Spesso siamo portatori sani di stupidità, convinti della nostra superiorità sul mondo e sicuri di poterla esercitare solo in nome di un’intelligenza propagandata immotivatamente. Ma non è l’intelletto a dettare legge sul mondo, è la presunzione a dominare noi ogniqualvolta maltrattiamo, torturiamo e imprigioniamo altri esseri viventi.
È vero, gli esseri diversi dall’uomo non sanno comunicare attraverso le parole, ma non è possibile esprimere affetto anche senza descriverlo? Non sono in grado di manifestare la propria felicità con un sorriso, ma questo basta per dire che non possono provarla? Perché distinguere il regno degli animali da quello degli uomini, se entrambi condividono respiri, palpiti, gioie e dolori?
La risposte a queste domande sono state minuziosamente dipinte sulla tela da Giorgia Oldano. I ritratti della giovane artista torinese vanno ben oltre la descrizione, lo spettatore non si trova di fronte ad una fotografia di stampo documentarista, ma entra in stretto contatto con l’intimità dei soggetti.
Non è possibile incrociare i loro sguardi e non attribuirvi sentimenti autentici e sinceri.

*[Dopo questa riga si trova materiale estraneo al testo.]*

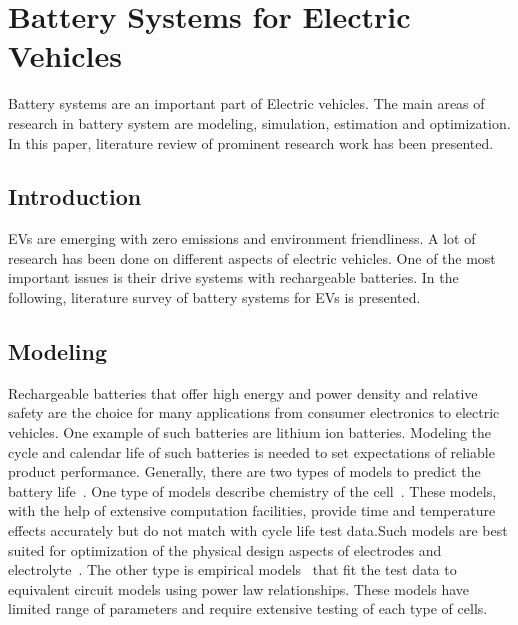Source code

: \section{Battery Systems for Electric Vehicles} \label{sec:battery}

Battery systems are an important part of Electric vehicles.  The main areas of research in battery system are modeling, simulation, estimation and optimization. In this paper, literature review of prominent research work has been presented.


\subsection{Introduction}

EVs are emerging with zero emissions and environment friendliness. A lot of research has been done on different aspects of electric vehicles. One of the most important issues is their drive systems with rechargeable batteries. In the following, literature survey of battery systems for EVs is presented. 

\subsection{Modeling}

Rechargeable batteries that offer high energy and
power density and relative safety are the choice for many applications from consumer
electronics to electric vehicles. One example of such batteries are lithium ion batteries. Modeling the cycle and
calendar life of such batteries is needed to set
expectations of reliable product performance. Generally, there are two types of models to predict the battery life~\cite{ZS_millner}. One type of models describe chemistry of the cell~\cite{ZS_Ning}. These models, with the help of extensive computation facilities, provide time and temperature effects accurately but do not match with cycle life test data.Such models are best suited for
optimization of the physical design aspects of electrodes
and electrolyte~\cite{ZS_den}. The other type is empirical models~\cite{ZS_dubarry} that fit the test data to equivalent circuit models using power law relationships. These models have limited range of parameters and require extensive testing of each type of cells. 

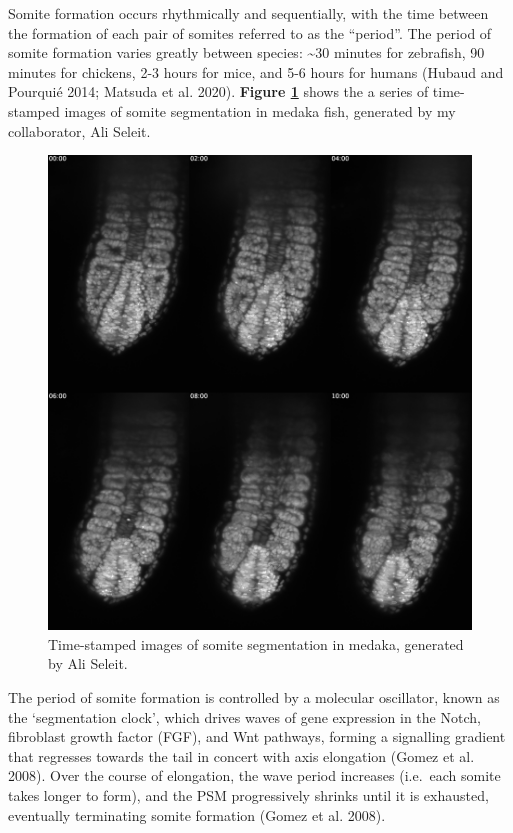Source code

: \documentclass[
]{book}
\begin{document}
Somite formation occurs rhythmically and sequentially, with the time between the formation of each pair of somites referred to as the ``period''. The period of somite formation varies greatly between species: \textasciitilde30 minutes for zebrafish, 90 minutes for chickens, 2-3 hours for mice, and 5-6 hours for humans (Hubaud and Pourquié 2014; Matsuda et al. 2020). \textbf{Figure \ref{fig:somite-seg-ali}} shows the a series of time-stamped images of somite segmentation in medaka fish, generated by my collaborator, Ali Seleit.



\begin{figure}

\includegraphics[width=1\linewidth]{figs/somites/ali_fish_seg_compiled} \hfill{}

\caption{Time-stamped images of somite segmentation in medaka, generated by Ali Seleit.}\label{fig:somite-seg-ali}
\end{figure}

The period of somite formation is controlled by a molecular oscillator, known as the `segmentation clock', which drives waves of gene expression in the Notch, fibroblast growth factor (FGF), and Wnt pathways, forming a signalling gradient that regresses towards the tail in concert with axis elongation (Gomez et al. 2008). Over the course of elongation, the wave period increases (i.e.~each somite takes longer to form), and the PSM progressively shrinks until it is exhausted, eventually terminating somite formation (Gomez et al. 2008).
\end{document}
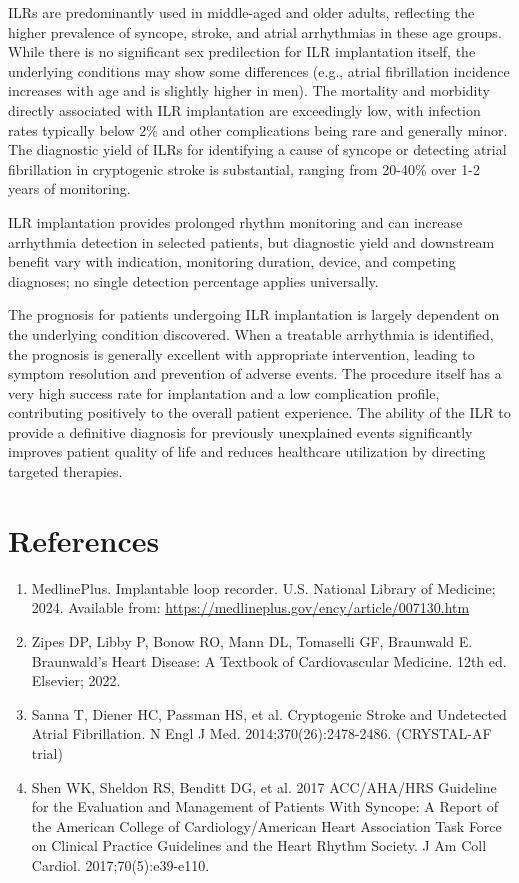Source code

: ILRs are predominantly used in middle-aged and older adults, reflecting the higher prevalence of syncope, stroke, and atrial arrhythmias in these age groups. While there is no significant sex predilection for ILR implantation itself, the underlying conditions may show some differences (e.g., atrial fibrillation incidence increases with age and is slightly higher in men). The mortality and morbidity directly associated with ILR implantation are exceedingly low, with infection rates typically below 2\% and other complications being rare and generally minor. The diagnostic yield of ILRs for identifying a cause of syncope or detecting atrial fibrillation in cryptogenic stroke is substantial, ranging from 20-40\% over 1-2 years of monitoring.

ILR implantation provides prolonged rhythm monitoring and can increase arrhythmia detection in selected patients, but diagnostic yield and downstream benefit vary with indication, monitoring duration, device, and competing diagnoses; no single detection percentage applies universally.

The prognosis for patients undergoing ILR implantation is largely dependent on the underlying condition discovered. When a treatable arrhythmia is identified, the prognosis is generally excellent with appropriate intervention, leading to symptom resolution and prevention of adverse events. The procedure itself has a very high success rate for implantation and a low complication profile, contributing positively to the overall patient experience. The ability of the ILR to provide a definitive diagnosis for previously unexplained events significantly improves patient quality of life and reduces healthcare utilization by directing targeted therapies.

\section*{References}
\begin{enumerate}
  \item MedlinePlus. Implantable loop recorder. U.S. National Library of Medicine; 2024. Available from: \url{https://medlineplus.gov/ency/article/007130.htm}
  \item Zipes DP, Libby P, Bonow RO, Mann DL, Tomaselli GF, Braunwald E. Braunwald's Heart Disease: A Textbook of Cardiovascular Medicine. 12th ed. Elsevier; 2022.
  \item Sanna T, Diener HC, Passman HS, et al. Cryptogenic Stroke and Undetected Atrial Fibrillation. N Engl J Med. 2014;370(26):2478-2486. (CRYSTAL-AF trial)
  \item Shen WK, Sheldon RS, Benditt DG, et al. 2017 ACC/AHA/HRS Guideline for the Evaluation and Management of Patients With Syncope: A Report of the American College of Cardiology/American Heart Association Task Force on Clinical Practice Guidelines and the Heart Rhythm Society. J Am Coll Cardiol. 2017;70(5):e39-e110.
\end{enumerate}

\clearpage
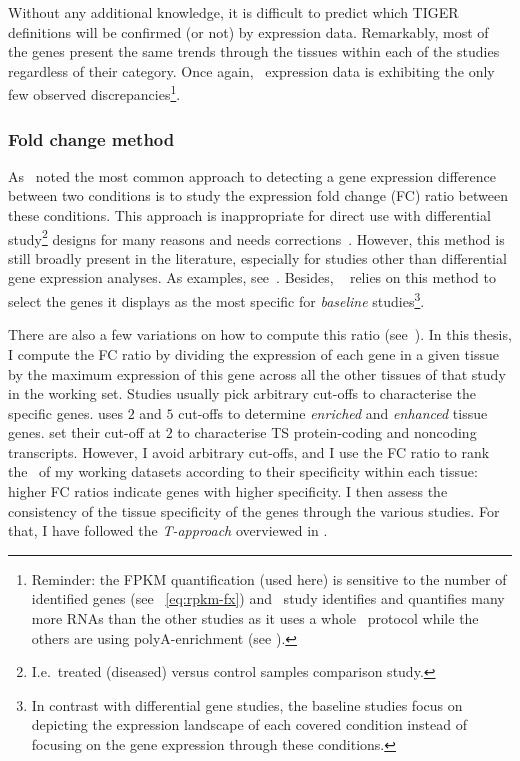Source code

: Without any additional knowledge,
it is difficult to predict which \gls{TIGER}
definitions will be confirmed (or not) by expression data.
Remarkably, most of the genes present the same trends
through the tissues within each of the studies regardless of their category.
Once again, \castle\ expression data is exhibiting
the only few observed discrepancies\footnote{Reminder:
the \gls{FPKM} quantification (used here) is sensitive
to the number of identified genes (see ~\vref{eq:rpkm-fx})
and \castle\ study identifies and quantifies many more \glspl{RNA} than the
other studies as it uses a whole \RNA\ protocol
while the others are using polyA-enrichment (see ).}.

\subsubsection{Fold change method}\label{subsub:TisSpeGeneMethodPerso}

As~\cite{DESeq2} noted the most common approach to detecting
a gene expression difference between two conditions is
to study the expression fold change (FC) ratio between these conditions.
This approach is inappropriate for direct use
with differential study\footnote{I.e.\ treated (diseased)
versus control samples comparison study.}
designs for many reasons and
needs corrections~.
However, this method is still broadly present in the literature,
especially for studies other than differential gene expression analyses.
As examples, see~\cite{Uhlen2015,Zhu2016-xo,Yu2015-uh}.
Besides, \egxa\  relies on this method to select the genes
it displays as the most specific for \emph{baseline} studies\footnote{In
contrast with differential gene studies,
the baseline studies focus on
depicting the expression landscape of each covered condition
instead of focusing on the gene expression through these conditions.}.

There are also a few variations
on how to compute this ratio (see~\cite{Zhu2016-xo,Uhlen2015}).
In this thesis,
I compute the FC ratio by dividing the expression
of each gene in a given tissue
by the maximum expression of this gene across all the other tissues of that study
in the working set.
Studies usually pick arbitrary cut-offs to characterise the specific genes.
\cite{Uhlen2015} uses $2$ and $5$ cut-offs
to determine \emph{enriched} and \emph{enhanced} tissue genes.
\cite{Zhu2016-xo} set their cut-off at $2$ to characterise \gls{TS} protein-coding
and noncoding transcripts.
However,
I avoid arbitrary cut-offs, and
I use the FC ratio to rank the \pcgs\ of my working datasets according
to their specificity within each tissue:
higher FC ratios indicate genes with higher specificity.
I then assess the consistency of the tissue specificity of the genes through the
various studies.
For that, I have followed the \emph{T-approach} overviewed in .

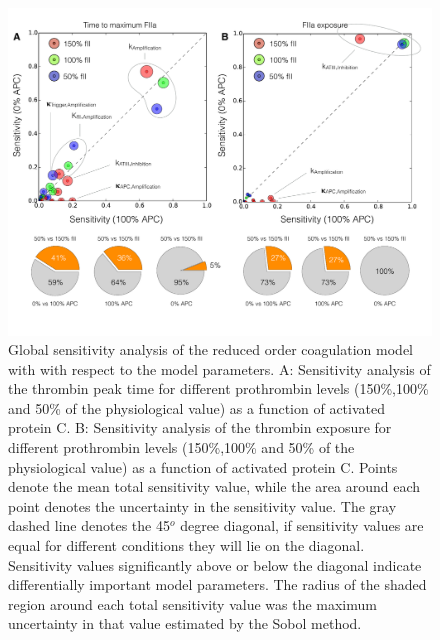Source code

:\documentclass[12pt]{article}
\begin{document}
\begin{figure}
\centering
\includegraphics[width=1.0\textwidth]{./figs/Figure-9-Sensitivity.pdf}
\caption{Global sensitivity analysis of the reduced order coagulation model with with respect to the model parameters.
A: Sensitivity analysis of the thrombin peak time for different prothrombin levels (150\%,100\% and 50\% of the physiological value) as a function of activated protein C. 
B: Sensitivity analysis of the thrombin exposure for different prothrombin levels (150\%,100\% and 50\% of the physiological value) as a function of activated protein C. 
Points denote the mean total sensitivity value, while the area around each point denotes the uncertainty in the sensitivity value. 
The gray dashed line denotes the 45$^{o}$ degree diagonal, if sensitivity values are equal for different conditions they will lie on the diagonal.  
Sensitivity values significantly above or below the diagonal indicate differentially important model parameters. 
The radius of the shaded region around each total sensitivity value was the maximum uncertainty in that value estimated by the Sobol method. 
}\label{fig-sensitivity}
\end{figure}

\clearpage

\renewcommand\thefigure{S\arabic{figure}}
\renewcommand\thetable{T\arabic{table}}
\renewcommand\thepage{S-\arabic{page}}
\renewcommand\theequation{S\arabic{equation}}

\setcounter{equation}{0}
\setcounter{table}{0}
\setcounter{figure}{0}
\setcounter{page}{1}
\end{document}
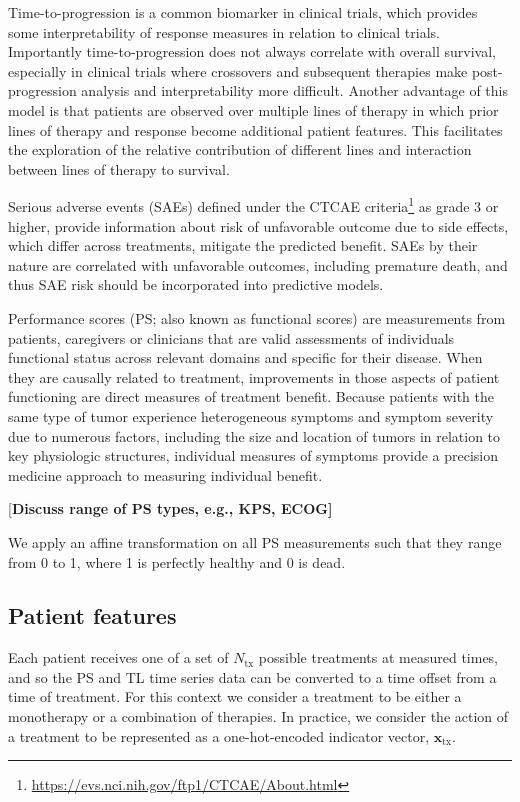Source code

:\documentclass[twocolumn]{bmcart}%
\newcommand{\todo}[1]{{\color{red} [\bf{#1}]}}
\def\v#1{\bm{#1}}
\begin{document}
Time-to-progression is a common biomarker in clinical trials, which provides
some interpretability of response measures in relation to clinical trials.
Importantly time-to-progression does not always correlate with overall
survival, especially in clinical trials where crossovers and subsequent
therapies make post-progression analysis and interpretability more difficult.
Another advantage of this model is that patients are observed over multiple
lines of therapy in which prior lines of therapy and response become additional
patient features.  This facilitates the exploration of the relative
contribution of different lines and interaction between lines of therapy to
survival.

Serious adverse events (SAEs) defined under the \mbox{CTCAE}
criteria\footnote{\url{https://evs.nci.nih.gov/ftp1/CTCAE/About.html}} as grade
3 or higher, provide information about risk of unfavorable outcome due to side
effects, which differ across treatments, mitigate the predicted benefit.  SAEs
by their nature are correlated with unfavorable outcomes, including premature
death, and thus SAE risk should be incorporated into predictive models.

Performance scores (PS; also known as functional scores) are measurements from
patients, caregivers or clinicians that are valid assessments of individuals
functional status across relevant domains and specific for their disease.  When
they are causally related to treatment, improvements in those aspects of
patient functioning are direct measures of treatment benefit.  Because patients
with the same type of tumor experience heterogeneous symptoms and symptom
severity due to numerous factors, including the size and location of tumors in
relation to key physiologic structures, individual measures of symptoms provide
a precision medicine approach to measuring individual benefit.

\todo{Discuss range of PS types, e.g., KPS, ECOG}

We apply an affine transformation on all PS measurements such that they range
from 0 to 1, where 1 is perfectly healthy and 0 is dead.


\subsection{Patient features}\label{sec:data-features}

Each patient receives one of a set of $N_\text{tx}$
possible treatments at measured times, and so the PS and TL time series data
can be converted to a time offset from a time of treatment.  For this context
we consider a treatment to be either a monotherapy or a combination of
therapies.  In practice, we consider the action of a treatment to be
represented as a one-hot-encoded indicator vector, $\v x_\text{tx}$.
\end{document}

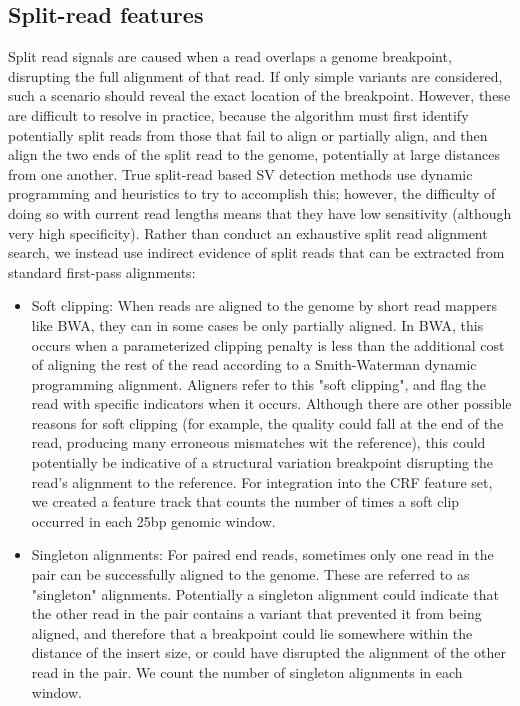\subsection{Split-read features}

Split read signals are caused when a read overlaps a genome breakpoint, disrupting the full alignment of that read. If only simple variants are considered, such a scenario should reveal the exact location of the breakpoint. However, these are difficult to resolve in practice, because the algorithm must first identify potentially split reads from those that fail to align or partially align, and then align the two ends of the split read to the genome, potentially at large distances from one another. True split-read based SV detection methods use dynamic programming and heuristics to try to accomplish this; however, the difficulty of doing so with current read lengths means that they have low sensitivity (although very high specificity). Rather than conduct an exhaustive split read alignment search, we instead use indirect evidence of split reads that can be extracted from standard first-pass alignments:

\begin{itemize}
\item Soft clipping: When reads are aligned to the genome by short read mappers like BWA, they can in some cases be only partially aligned. In BWA, this occurs when a parameterized clipping penalty is less than the additional cost of aligning the rest of the read according to a Smith-Waterman dynamic programming alignment. Aligners refer to this "soft clipping", and flag the read with specific indicators when it occurs. Although there are other possible reasons for soft clipping (for example, the quality could fall at the end of the read, producing many erroneous mismatches wit the reference), this could potentially be indicative of a structural variation breakpoint disrupting the read's alignment to the reference. For integration into the CRF feature set, we created a feature track that counts the number of times a soft clip occurred in each 25bp genomic window.

\item Singleton alignments: For paired end reads, sometimes only one read in the pair can be successfully aligned to the genome. These are referred to as "singleton" alignments. Potentially a singleton alignment could indicate that the other read in the pair contains a variant that prevented it from being aligned, and therefore that a breakpoint could lie somewhere within the distance of the insert size, or could have disrupted the alignment of the other read in the pair. We count the number of singleton alignments in each window. 
\end{itemize}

Non è possibile ammirarne la maestosità e non rimanere folgorati dalla grandezza di una natura, selvaggia, crudele, meravigliosa, ma sopratutto viva.
Le opere di Giorgia rappresentano un mondo che comunica attraverso i suoi colori, i suoi versi, i suoi suoni, non ha bisogno della voce per far avvertire la propria presenza ed in alcuni casi non è necessario vederne le lacrime per percepirne il pianto.
Non si può negare di intravedere in qualche modo una frammento di noi stessi, di riscoprirci come parte integrante di quell’universo. Altresì non possiamo negare di provare una certa amarezza nel vedere il ritratto di un mondo che lentamente sta scomparendo a causa di un insensato attacco alla vita.
Il lavoro della Oldano è un invito alla riflessione: ciò che l’olio, l’acquerello, o la grafite riproducono potrebbe diventare un miraggio, qualcosa che c’è stato, che ci è sembrato reale, ma che non potrà tornare mai più.
Lo scrittore irlandese George Bernard Shaw ha scritto: “Quando un uomo vuole ammazzare una tigre, lo chiama sport; quando è la tigre a volerlo ammazzare, la chiama ferocia”. Purtroppo l’uguaglianza è un concetto che si fatica a pensare sussista realmente, l’equilibrio esiste in maniera al quanto vaga tra simili, perciò è difficile concepire che ci sia un modo per sottrarsi alla crudeltà degli uomini.
Ma mi piace pensare che la libertà esista e che una tigre nata in gabbia sappia che quel posto non le appartiene. Se dovesse capitarvi di incrociare il suo sguardo e di vedere il vostro riflesso nei suoi occhi, immaginate di essere al di là delle sbarre solo per un istante: non reclamereste il vostro posto nel mondo per il resto dei giorni?